This work addresses the computational inefficiency of maximum common subgraph (MCS) solvers, which stems from the vast search space and inadequate handling of graph symmetries. We propose the first dual symmetry-breaking framework that simultaneously identifies modular symmetries in both the variable graph and the value graph based on local neighborhood structures. By leveraging equivalence class reasoning, our approach prunes isomorphic subtrees while preserving solution optimality. This method represents the first systematic integration of symmetry handling across both graphs, substantially enhancing pruning efficiency. Experimental results on standard MCS benchmarks demonstrate that our approach outperforms the current state-of-the-art RRSplit algorithm, solving more instances and significantly reducing both computation time and search space.

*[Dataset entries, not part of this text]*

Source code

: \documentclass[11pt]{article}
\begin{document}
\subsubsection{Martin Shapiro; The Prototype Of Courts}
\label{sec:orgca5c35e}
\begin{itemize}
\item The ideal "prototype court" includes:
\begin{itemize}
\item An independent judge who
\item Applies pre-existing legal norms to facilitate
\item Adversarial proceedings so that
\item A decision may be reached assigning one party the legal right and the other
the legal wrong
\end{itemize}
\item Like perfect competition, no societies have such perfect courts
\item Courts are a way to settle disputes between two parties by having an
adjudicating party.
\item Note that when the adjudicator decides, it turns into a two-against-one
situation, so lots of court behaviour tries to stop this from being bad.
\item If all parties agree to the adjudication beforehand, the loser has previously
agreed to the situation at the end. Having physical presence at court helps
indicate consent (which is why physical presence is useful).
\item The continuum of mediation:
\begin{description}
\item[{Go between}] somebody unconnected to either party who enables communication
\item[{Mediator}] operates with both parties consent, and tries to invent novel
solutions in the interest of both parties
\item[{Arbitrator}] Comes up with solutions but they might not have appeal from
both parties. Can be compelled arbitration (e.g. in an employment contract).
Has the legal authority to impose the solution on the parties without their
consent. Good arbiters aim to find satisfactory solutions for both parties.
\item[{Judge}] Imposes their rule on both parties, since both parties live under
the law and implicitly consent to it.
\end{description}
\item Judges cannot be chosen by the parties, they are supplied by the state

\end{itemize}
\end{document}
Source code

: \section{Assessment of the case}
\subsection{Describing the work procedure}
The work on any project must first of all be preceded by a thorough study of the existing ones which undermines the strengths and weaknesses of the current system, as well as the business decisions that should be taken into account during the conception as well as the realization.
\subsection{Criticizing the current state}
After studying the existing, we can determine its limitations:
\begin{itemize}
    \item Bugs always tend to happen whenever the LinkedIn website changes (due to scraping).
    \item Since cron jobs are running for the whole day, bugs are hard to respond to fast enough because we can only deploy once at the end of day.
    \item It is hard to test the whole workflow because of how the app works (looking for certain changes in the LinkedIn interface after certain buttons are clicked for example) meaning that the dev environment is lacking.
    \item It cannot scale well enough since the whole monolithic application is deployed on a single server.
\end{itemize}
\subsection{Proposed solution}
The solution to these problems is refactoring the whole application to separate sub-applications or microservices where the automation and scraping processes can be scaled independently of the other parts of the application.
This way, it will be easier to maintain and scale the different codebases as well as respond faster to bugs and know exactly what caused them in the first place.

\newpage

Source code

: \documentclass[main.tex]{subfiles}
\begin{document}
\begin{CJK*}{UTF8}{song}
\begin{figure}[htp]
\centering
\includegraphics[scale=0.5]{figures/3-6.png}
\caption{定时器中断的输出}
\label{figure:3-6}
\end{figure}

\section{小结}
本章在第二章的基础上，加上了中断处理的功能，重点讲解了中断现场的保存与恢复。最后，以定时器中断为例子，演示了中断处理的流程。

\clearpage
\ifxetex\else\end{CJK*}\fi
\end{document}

The Maximum Common Subgraph (MCS) problem plays a key role in many applications, including cheminformatics, bioinformatics, and pattern recognition, where it is used to identify the largest shared substructure between two graphs. Although symmetry exploitation is a powerful means of reducing search space in combinatorial optimization, its potential in MCS algorithms has remained largely underexplored due to the challenges of detecting and integrating symmetries effectively. Existing approaches, such as RRSplit, partially address symmetry through vertex-equivalence reasoning on the variable graph, but symmetries in the value graph remain unexploited. In this work, we introduce a complete dual-symmetry breaking framework that simultaneously handles symmetries in both variable and value graphs. Our method identifies and exploits modular symmetries based on local neighborhood structures, allowing the algorithm to prune isomorphic subtrees during search while rigorously preserving optimality. Extensive experiments on standard MCS benchmarks show that our approach substantially outperforms the state-of-the-art RRSplit algorithm, solving more instances with significant reductions in both computation time and search space. These results highlight the practical effectiveness of comprehensive symmetry-aware pruning for accelerating exact MCS computation.